Psychological complications – anxiety, depression, and eating disorders and those at increased risk of developing autoimmune diseases
Suspect DKA in diabetics – greater than 11mmol/L
Increased thirst and urine frequency, inability to tolerate fluids, persistent vomiting, diarrhoea, visual disturbance, lethargy, fruity smell on breath, deep sighing when breathing and dehydrated
Management
HbA1c levels target of 48mmol/mol or lower - Measure 3-6 months but more often if not controlled
Self-monitoring – need glucose monitor, lancet, finger pricking device and testing strips
Taught at diagnosis and review technique 1 yearly.
Before breakfast, 2 hours after meals, during illness, before driving, if they feel hypo – at least 4 times a day including before and after meals and before bed.
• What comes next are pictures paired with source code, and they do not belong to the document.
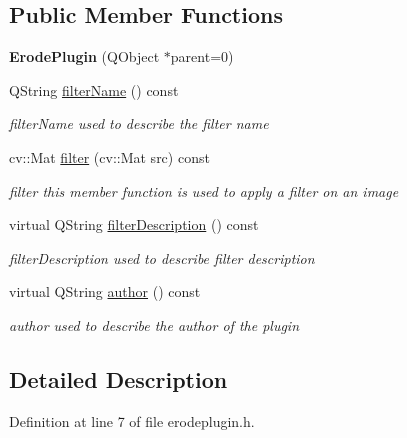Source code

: \subsection*{Public Member Functions}
\begin{DoxyCompactItemize}
\item 
\mbox{\label{class_morpho_logical_1_1_erode_plugin_a9e6b5766716c2ab5abc6a3353f103ae4}} 
{\bfseries Erode\+Plugin} (Q\+Object $\ast$parent=0)
\item 
Q\+String \hyperlink{class_morpho_logical_1_1_erode_plugin_a7c3de038d5f2451861c021158c942aab}{filter\+Name} () const
\begin{DoxyCompactList}\small\item\em filter\+Name used to describe the filter name \end{DoxyCompactList}\item 
cv\+::\+Mat \hyperlink{class_morpho_logical_1_1_erode_plugin_adaf5cef6022e87b1facd95063c92a2dc}{filter} (cv\+::\+Mat src) const
\begin{DoxyCompactList}\small\item\em filter this member function is used to apply a filter on an image \end{DoxyCompactList}\item 
virtual Q\+String \hyperlink{class_morpho_logical_1_1_erode_plugin_a11da98b723970e68dae002337ac36875}{filter\+Description} () const
\begin{DoxyCompactList}\small\item\em filter\+Description used to describe filter description \end{DoxyCompactList}\item 
virtual Q\+String \hyperlink{class_morpho_logical_1_1_erode_plugin_a5cd6e9ed96ec99a9586952e70f2a43b5}{author} () const
\begin{DoxyCompactList}\small\item\em author used to describe the author of the plugin \end{DoxyCompactList}\end{DoxyCompactItemize}


\subsection{Detailed Description}


Definition at line 7 of file erodeplugin.\+h.



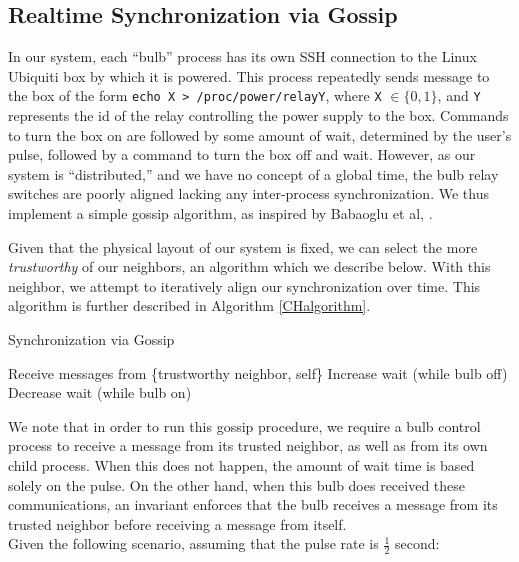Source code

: \documentclass[preprint,review,12pt]{cs262}
\begin{document}
\subsection{Realtime Synchronization via Gossip}

In our system, each ``bulb'' process has its own SSH connection to the Linux Ubiquiti box by which it is powered. This process repeatedly sends message to the box of the form \texttt{echo X > /proc/power/relayY}, where \texttt{X} $\in \{0,1\}$, and \texttt{Y} represents the id of the relay controlling the power supply to the box. Commands to turn the box on are followed by some amount of wait, determined by the user's pulse, followed by a command to turn the box off and wait. However, as our system is ``distributed,'' and we have no concept of a global time, the bulb relay switches are poorly aligned lacking any inter-process synchronization. We thus implement a simple gossip algorithm, as inspired by Babaoglu et al, \cite{babaoglu2007firefly}. 

Given that the physical layout of our system is fixed, we can select the more \emph{trustworthy} of our neighbors, an algorithm which we describe below. With this neighbor, we attempt to iteratively align our synchronization over time. This algorithm is further described in Algorithm \ref{CHalgorithm}. 

\begin{algorithm}
\caption{Synchronization via Gossip}
\label{CHalgorithm}
\begin{algorithmic}[1]
\State Receive messages from \{trustworthy neighbor, self\}
\State Increase wait (while bulb off)
\Else
\State Decrease wait (while bulb on)
\EndIf
\EndWhile
\EndProcedure
\end{algorithmic}
\end{algorithm}

We note that in order to run this gossip procedure, we require a bulb control process to receive a message from its trusted neighbor, as well as from its own child process. When this does not happen, the amount of wait time is based solely on the pulse. On the other hand, when this bulb does received these communications, an invariant enforces that the bulb receives a message from its trusted neighbor before receiving a message from itself. 
\\

Given the following scenario, assuming that the pulse rate is $\frac{1}{2}$ second: 
\end{document}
More frequency required (up to 10x daily) if
Target HbA1c not achieved, frequency of hypo increases, during illness, before, during and after sports, planning, during and while breastfeeding.
Target glucose readings
Fasting plasma glucose level of 5–7 mmol/L on waking.
Plasma glucose level of 4–7 mmol/L before meals at other times of the day.
For adults who choose to test after meals, plasma glucose level of 5–9 mmol/L at least 90 minutes after eating.
Agree bedtime target plasma glucose levels with the person. This should:
Consider the timing of the last meal and its related insulin dose.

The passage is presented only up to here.